Monica Weizen Justin is verbally not good in words. So here i am, writing down all my thoughts, my feelings that no one in this world would know. So whoever bother to read this, could understand me better. If there is no one bothers, it is ok. It is simply because i don't create this blog for you, but for myself. :)
If there is anywhere in my stories that you think has something adversely to do with you, i hereby apologize first. I just want to have my own page with my own stories without being censored. The pages are the products of my thoughts that have been derived from a rational reasoning in my own unique way.
I want to be just myself.

Wednesday, April 27, 2011

Less than 12 hours to my Final Exam result!

Exactly!!!

I am not so nervous now compared to the few minutes before going in to the exam yesterday.

But tomorrow, I will be nervous, my hands will shake, like I never before.

Tomorrow will be the announcement of my Final Professional Exam result. The exam that had put me into a lot of things. Depression, insomnia, disappointment, moments of giving up, caffeine intoxication.

I wonder, who works so hard like shit, other than the medical students, just to get the degree..

My room is nothing more than a Reban Ayam.

I slept with the books. My bed full with the notes. I've got no time to sweep the floor. Everything is just everywhere.

One point, I drank 4 cups of black arabia coffee from McD. And the next thing I get from it, was, my first ever gastric pain!

It was hell.

It was a continuum of learning process.

The pre-exam, during exam, and post- exam period. It sucks.

But this is what we call life, right?

Without all this, there is no chills in it.

I kinda like it, the moment of stress, how it feels, like a one-second next to dying. It gives me the thrill. And I am a person who loves thrill.

And tomorrow, will be the height of the greatest thrill that would happen to me, so far in my life.

The moment of true thrill.

Let me tell you how will they announce our result tomorrow.

They will call us one by one. Only those who passed. Those who missed, are those who failed, and need another 6 months to go through the same cycle of suffering again.

Those who will be called, will have a DR. pre-fix to their name. And they ll go up to the stage to get some letter or cert I don't know.

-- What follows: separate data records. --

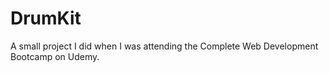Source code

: # DrumKit
A small project I did when I was attending the Complete Web Development Bootcamp on Udemy.

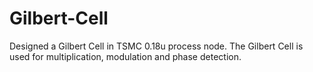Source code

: # Gilbert-Cell
Designed a Gilbert Cell in TSMC 0.18u process node.  The Gilbert Cell is used for multiplication, modulation and phase detection.
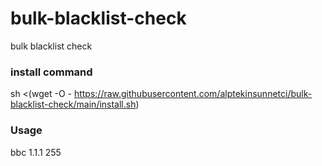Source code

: # bulk-blacklist-check
bulk blacklist check

### install command
sh <(wget -O - https://raw.githubusercontent.com/alptekinsunnetci/bulk-blacklist-check/main/install.sh)

### Usage
bbc 1.1.1 255
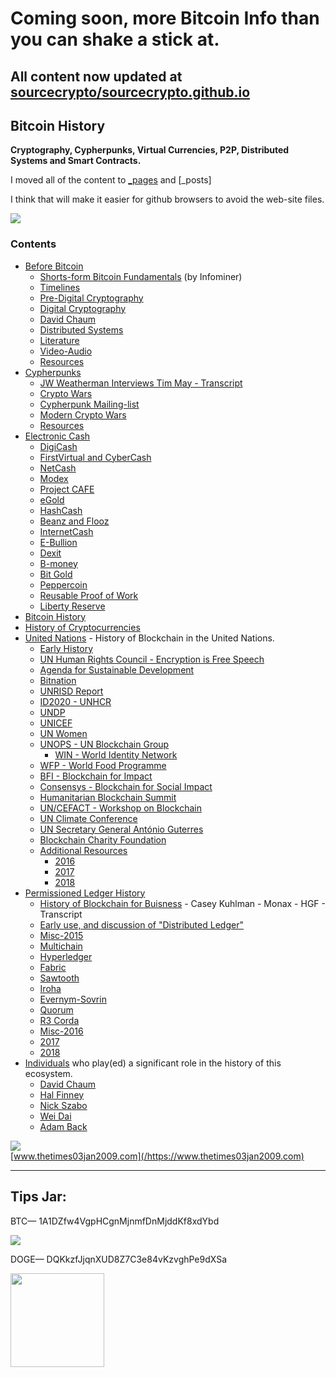 # Coming soon, more Bitcoin Info than you can shake a stick at.

## All content now updated at [sourcecrypto/sourcecrypto.github.io](https://github.com/sourcecrypto/sourcecrypto.github.io/)

## Bitcoin History
**Cryptography, Cypherpunks, Virtual Currencies, P2P, Distributed Systems and Smart Contracts.**

I moved all of the content to [_pages](_pages) and [_posts]

I think that will make it easier for github browsers to avoid the web-site files.

<img src="https://bitcoin-nerds.xyz/bitcoin-history/bitcoin-history.png">

### Contents

* <a href="_pages/before-bitcoin">Before Bitcoin</a>
  * <a href="_pages/before-bitcoin#short-form-bitcoin-fundamentals-">Shorts-form Bitcoin Fundamentals</a> (by Infominer)
  * <a href="_pages/before-bitcoin#timelines-">Timelines</a>
  * <a href="_pages/before-bitcoin#pre-digital-cryptography-">Pre-Digital Cryptography</a>
  * <a href="_pages/before-bitcoin#digital-cryptography-">Digital Cryptography</a>
  * <a href="_pages/before-bitcoin#david-chaum-">David Chaum</a>
  * <a href="_pages/before-bitcoin#distributed-systems-">Distributed Systems</a>
  * <a href="_pages/before-bitcoin#literature-">Literature</a>
  * <a href="_pages/before-bitcoin#video-Audio-">Video-Audio</a>
  * <a href="_pages/before-bitcoin#resources-">Resources</a>
* <a href="_pages/before-bitcoin/cypherpunks.html">Cypherpunks</a>
  * <a href="_pages/before-bitcoin/JW-Weatherman-Interview-Tim-May.html">JW Weatherman Interviews Tim May - Transcript</a>
  * <a href="_pages/before-bitcoin/cypherpunks.html#crypto-wars-">Crypto Wars</a>
  * <a href="_pages/before-bitcoin/cypherpunks.html#cypherpunk-mailinglist-">Cypherpunk Mailing-list</a>
  * <a href="_pages/before-bitcoin/cypherpunks.html#modern-crypto-wars-">Modern Crypto Wars</a>
  * <a href="_pages/before-bitcoin/cypherpunks.html#resources-">Resources</a>
* <a href="_pages/before-bitcoin/electronic-cash.html">Electronic Cash</a>
  * <a href="_pages/before-bitcoin/electronic-cash.html#digicash-">DigiCash</a>
  * <a href="_pages/before-bitcoin/electronic-cash.html#firstvirtual-and-cybercash-">FirstVirtual and CyberCash</a>
  * <a href="_pages/before-bitcoin/electronic-cash.html#netcash-">NetCash</a>
  * <a href="_pages/before-bitcoin/electronic-cash.html#modex-">Modex</a>
  * <a href="_pages/before-bitcoin/electronic-cash.html#project-caf%C3%A9-">Project CAFE</a>
  * <a href="_pages/before-bitcoin/electronic-cash.html#egold-">eGold</a>
  * <a href="_pages/before-bitcoin/electronic-cash.html#hashcash-">HashCash</a>
  * <a href="_pages/before-bitcoin/electronic-cash.html#beenz-and-flooz-">Beanz and Flooz</a>
  * <a href="_pages/before-bitcoin/electronic-cash.html#internetcash-">InternetCash</a>
  * <a href="_pages/before-bitcoin/electronic-cash.html#e-bullion-">E-Bullion</a>
  * <a href="_pages/before-bitcoin/electronic-cash.html#dexit-">Dexit</a>
  * <a href="_pages/before-bitcoin/electronic-cash.html#b-money-">B-money</a>
  * <a href="_pages/before-bitcoin/electronic-cash.html#bit-gold-">Bit Gold</a>
  * <a href="_pages/before-bitcoin/electronic-cash.html#peppercoin-">Peppercoin</a>
  * <a href="_pages/before-bitcoin/electronic-cash.html#reusable-proof-of-work-">Reusable Proof of Work</a>
  * <a href="_pages/before-bitcoin/electronic-cash.html#liberty-reserve-">Liberty Reserve</a>
* <a href="_pages/bitcoin-history.html">Bitcoin History</a> 
* <a href="_pages/cryptocurrencies.html">History of Cryptocurrencies</a>
* <a href="_pages/UnitedNations.html">United Nations</a> - History of Blockchain in the United Nations.
  * <a href="_pages/UnitedNations.html#early-history-">Early History</a>
  * <a href="_pages/UnitedNations.html#un-human-rights-council---encryption-is-free-speech-">UN Human Rights Council - Encryption is Free Speech</a>
  * <a href="_pages/UnitedNations.html#agenda-for-sustainable-development-">Agenda for Sustainable Development</a>
  * <a href="_pages/UnitedNations.html#bitnation-">Bitnation</a>
  * <a href="_pages/UnitedNations.html#unrisd-report-">UNRISD Report</a>
  * <a href="_pages/UnitedNations.html#id2020---unhcr-">ID2020 - UNHCR</a>
  * <a href="_pages/UnitedNations.html#undp-">UNDP</a>
  * <a href="_pages/UnitedNations.html#unicef-">UNICEF</a>
  * <a href="_pages/UnitedNations.html#un-women-">UN Women</a>
  * <a href="_pages/UnitedNations.html#unops---un-blockchain-group-">UNOPS - UN Blockchain Group</a>
    * <a href="_pages/UnitedNations.html#win---world-identity-network-">WIN - World Identity Network</a>  
  * <a href="_pages/UnitedNations.html#wfp---world-food-programme-">WFP - World Food Programme</a>
  * <a href="_pages/UnitedNations.html#bfi---blockchain-for-impact">BFI - Blockchain for Impact</a>
  * <a href="_pages/UnitedNations.html#consensys---blockchain-for-social-impact">Consensys - Blockchain for Social Impact</a>
  * <a href="_pages/UnitedNations.html#humanitarian-blockchain-summit-">Humanitarian Blockchain Summit</a>
  * <a href="_pages/UnitedNations.html#un-cefact---workshop-on-blockchain-">UN/CEFACT - Workshop on Blockchain</a>
  * <a href="_pages/UnitedNations.html#un-climate-conference-">UN Climate Conference</a>
  * <a href="_pages/UnitedNations.html#un-secretary-general-antonio-guterres-">UN Secretary General António Guterres</a>
  * <a href="_pages/UnitedNations.html#blockchain-charity-foundation-">Blockchain Charity Foundation</a>
  * <a href="_pages/UnitedNations.html#additional-resources-">Additional Resources</a>
    * <a href="_pages/UnitedNations.html#2016-">2016</a>
    * <a href="_pages/UnitedNations.html#2017-">2017</a>
    * <a href="_pages/UnitedNations.html#2018-">2018</a>
* <a href="_pages/DLT/permissioned.html">Permissioned Ledger History</a>
  * <a href="_pages/DLT/History-of-Blockchains-for-Business-Casey-Kuhlman-Monax-HGF.html">History of Blockchain for Buisness</a> - Casey Kuhlman - Monax - HGF - Transcript
  * <a href="_pages/DLT/permissioned.html#early-use-and-discussion-of-distributed-ledger-">Early use, and discussion of "Distributed Ledger"</a>
  * <a href="_pages/DLT/permissioned.html#misc-2015-">Misc-2015</a>
  * <a href="_pages/DLT/permissioned.html#multichain-">Multichain</a>
  * <a href="_pages/DLT/permissioned.html#hyperledger-">Hyperledger</a>
  * <a href="_pages/DLT/permissioned.html#fabric-">Fabric</a>
  * <a href="_pages/DLT/permissioned.html#sawtooth-">Sawtooth</a>
  * <a href="_pages/DLT/permissioned.html#iroha-">Iroha</a>
  * <a href="_pages/DLT/permissioned.html#evernym-sovrin-">Evernym-Sovrin</a>
  * <a href="_pages/DLT/permissioned.html#quorum-">Quorum</a>
  * <a href="_pages/DLT/permissioned.html#r3---corda-">R3 Corda</a>
  * <a href="_pages/DLT/permissioned.html#misc-2016-">Misc-2016</a>
  * <a href="_pages/DLT/permissioned.html#2017-">2017</a>
  * <a href="_pages/DLT/permissioned.html#2018-">2018</a>
* <a href="_pages/people">Individuals</a> who play(ed) a significant role in the history of this ecosystem.
  * <a href="_pages/people/david-chaum.html">David Chaum</a>
  * <a href="_pages/people/hal-finney.html">Hal Finney</a>
  * <a href="_pages/people/nick-szabo.html">Nick Szabo</a>
  * <a href="_pages/people/wei-dai.html">Wei Dai</a>
  * <a href="_pages/people/adam-back.html">Adam Back</a>

![](https://i.imgur.com/DCLD6XA.png)<br>
[www.thetimes03jan2009.com](/https://www.thetimes03jan2009.com)

---

## Tips Jar:

BTC— 1A1DZfw4VgpHCgnMjnmfDnMjddKf8xdYbd

![](https://imgur.com/yXLLm9Bl.png) 

DOGE— DQKkzfJjqnXUD8Z7C3e84vKzvghPe9dXSa

<img src="https://imgur.com/z316u0c.png" width="150"> 
 

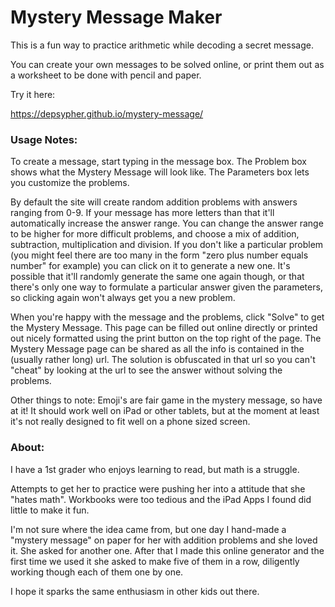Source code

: # Mystery Message Maker

This is a fun way to practice arithmetic while decoding a secret message.

You can create your own messages to be solved online, or print them out as a worksheet to be done with pencil and paper.

Try it here:

https://depsypher.github.io/mystery-message/

### Usage Notes:
To create a message, start typing in the message box. The Problem box shows what the Mystery Message will look like.
The Parameters box lets you customize the problems.

By default the site will create random addition problems with answers ranging from 0-9. If your message has more letters
than that it'll automatically increase the answer range. You can change the answer range to be higher for more difficult
problems, and choose a mix of addition, subtraction, multiplication and division. If you don't like a particular problem
(you might feel there are too many in the form "zero plus number equals number" for example) you can click on it to
generate a new one. It's possible that it'll randomly generate the same one again though, or that there's only one way
to formulate a particular answer given the parameters, so clicking again won't always get you a new problem.

When you're happy with the message and the problems, click "Solve" to get the Mystery Message. This page can be filled
out online directly or printed out nicely formatted using the print button on the top right of the page. The Mystery
Message page can be shared as all the info is contained in the (usually rather long) url. The solution is obfuscated in
that url so you can't "cheat" by looking at the url to see the answer without solving the problems.

Other things to note: Emoji's are fair game in the mystery message, so have at it! It should work well on iPad or other
tablets, but at the moment at least it's not really designed to fit well on a phone sized screen.


### About:
I have a 1st grader who enjoys learning to read, but math is a struggle.

Attempts to get her to practice were pushing her into a attitude that she "hates math". Workbooks were too tedious and
the iPad Apps I found did little to make it fun.

I'm not sure where the idea came from, but one day I hand-made a "mystery message" on paper for her with addition
problems and she loved it. She asked for another one. After that I made this online generator and the first time we
used it she asked to make five of them in a row, diligently working though each of them one by one.

I hope it sparks the same enthusiasm in other kids out there.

The problem is, my dad, Justin Anjim, named me Weizen. A name which always down down down the list. Can you imagine the stress that will on my shoulder tomorrow? Of course, mine wouldn't be as terrible as the one who has his name the last in the list!

Huhuhuhu...................

Will I pass? Will I carry the title Doctor tomorrow? Or will I have to wait for another 6 months here in Kuching, just to be reassessed?

I am in total numbness now. I don't feel the fear, the chills ( yet!).

I just hope everything will be fine. Graduate will all my friends. Leave no one behind..

Keeping my fingers crossed!!!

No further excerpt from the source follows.